Fingerprinting
Overview
The EFF published an excellent study in May, detailing some of the various methods of fingerprinting a browser. See http://www.eff.org/deeplinks/2010/05/every-browser-unique-results-fom-panopticlick. They found that, over their study of around 1 million visits to their study website, 83.6% of the browsers seen had a unique fingerprint; among those with Flash or Java enabled, 94.2%. This does not include cookies! They ranked the various bits of information in order of importance (i.e. how useful they are in uniquely identifying a browser): things like UA string, what addons are installed, and the font list of the system. We need to go through these, one by one, and do what we can to reduce the number of bits of information (entropy) it provides. In their study, they placed a lower bound on the fingerprint distribution of 18.1 bits of entropy. (This means that, choosing a browser at random, at best one in 286,777 other browsers will share its fingerprint.)
Data
The following data is taken from the published paper, https://panopticlick.eff.org/browser-uniqueness.pdf:
| Variable | Entropy (bits) |
| plugins | 15.4 |
| fonts | 13.9 |
| user agent | 10.0 |
| http accept | 6.09 |
| screen resolution | 4.83 |
| timezone | 3.04 |
| supercookies | 2.12 |
| cookies enabled | 0.353 |
In all cases, data was either collected or inferred via HTTP, or collected by JS code and posted back to the server via AJAX.
Plugins
The PluginDetect JS library was used to check for 8 common plugins on that platform, plus extra code to estimate the Acrobat Reader version. Data sent by AJAX post.
IE does not allow enumeration via navigator.plugins. We could follow suit here. A short list could be brute-forced by simply including several plugin-specific objects in a page. I'm not sure what can be done about that, other than perhaps limiting the number of plugin types a page can display?
Fonts
System fonts collected by Flash or Java applet, if installed, and sent via AJAX post. Font list was not sorted, which provides a bit or two of additional entropy. We can ask them to either limit this list by default; or ask them to implement an API such that we can provide the list to them; or (made possible by OOPP) replace the OS API calls they use to get the font list, and give them our own. None of these things are easy, but given that this is #1, we should definitely do something here. The fastest option is probably to hack the OS API calls ourselves.
Font lists can also be determined by CSS introspection. At the very least we should sort the list; perhaps shorten it to a smaller set of common fonts; and back off (exponentially?) if script attempts to brute-force the list.

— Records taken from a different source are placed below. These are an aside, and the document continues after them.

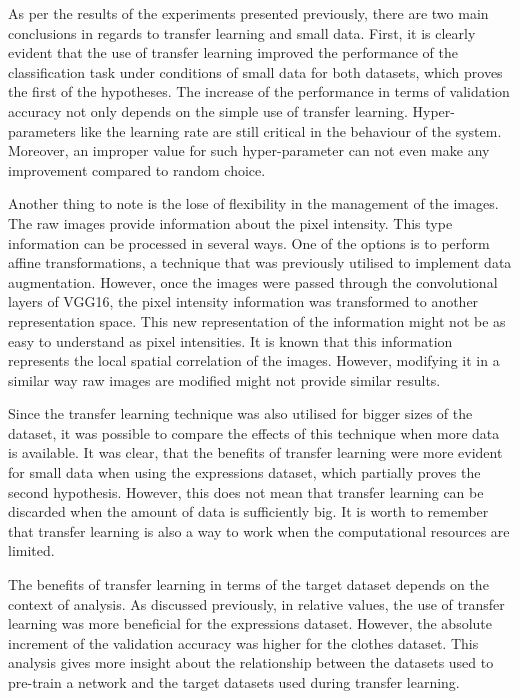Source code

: \documentclass{article}
\begin{document}
As per the results of the experiments presented previously, there are two main conclusions in regards to transfer learning and small data. First, it is clearly evident that the use of transfer learning improved the performance of the classification task under conditions of small data for both datasets, which proves the first of the hypotheses. The increase of the performance in terms of validation accuracy not only depends on the simple use of transfer learning. Hyper-parameters like the learning rate are still critical in the behaviour of the system. Moreover, an improper value for such hyper-parameter can not even make any improvement compared to random choice. 

Another thing to note is the lose of flexibility in the management of the images. The raw images provide information about the pixel intensity. This type information can be processed in several ways. One of the options is to perform affine transformations, a technique that was previously utilised to implement data augmentation. However, once the images were passed through the convolutional layers of VGG16, the pixel intensity information was transformed to another representation space. This new representation of the information might not be as easy to understand as pixel intensities. It is known that this information represents the local spatial correlation of the images. However, modifying it in a similar way raw images are modified might not provide similar results.

Since the transfer learning technique was also utilised for bigger sizes of the dataset, it was possible to compare the effects of this technique when more data is available. It was clear, that the benefits of transfer learning were more evident for small data when using the expressions dataset, which partially proves the second hypothesis. However, this does not mean that transfer learning can be discarded when the amount of data is sufficiently big. It is worth to remember that transfer learning is also a way to work when the computational resources are limited.

The benefits of transfer learning in terms of the target dataset depends on the context of analysis. As discussed previously, in relative values, the use of transfer learning was more beneficial for the expressions dataset. However, the absolute increment of the validation accuracy was higher for the clothes dataset. This analysis gives more insight about the relationship between the datasets used to pre-train a network and the target datasets used during transfer learning.     
 
\end{document}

Web fonts (WOFF) -- provide a small, standard set, and require sites to simply provide their own WOFF if they want a nonstandard font?
User Agent
Detected from HTTP header. Pretty simple fix, but has the potential for breakage (as with any UA change!). For instance: Mozilla/5.0 (X11; U; Linux i686; en-US; rv:1.9.1.7) Gecko/20100106
Ubuntu/9.10 (karmic) Firefox/3.5.7. Remedies: remove the last point digit in the Firefox and Gecko versions, and the Gecko build date; for Linux, remove distribution and version; possibly remove CPU. Windows is actually the best since the OS version string only identifies the major version (e.g. XP).
HTTP ACCEPT
Example: text/html, */* ISO-8859-1,utf-8;q=0.7,*;q=0.7 gzip,deflate en-
us,en;q=0.5. Not sure we can do much here?
Screen resolution
Example: 1280x800x24. Can't mess with this, except perhaps to always report "24" for the color depth -- of dubious value.
Timezone
Too useful to break.
Supercookies
The reported entropy includes only whether the following were enabled: DOM localStorage, DOM sessionStorage, and (for IE) userData. It did not test Flash LSOs, Silverlight cookies, HTML5 databases, or DOM globalStorage. We can't do anything to prevent testing whether these are enabled, but we can lock them down for third parties, as we will with cookies.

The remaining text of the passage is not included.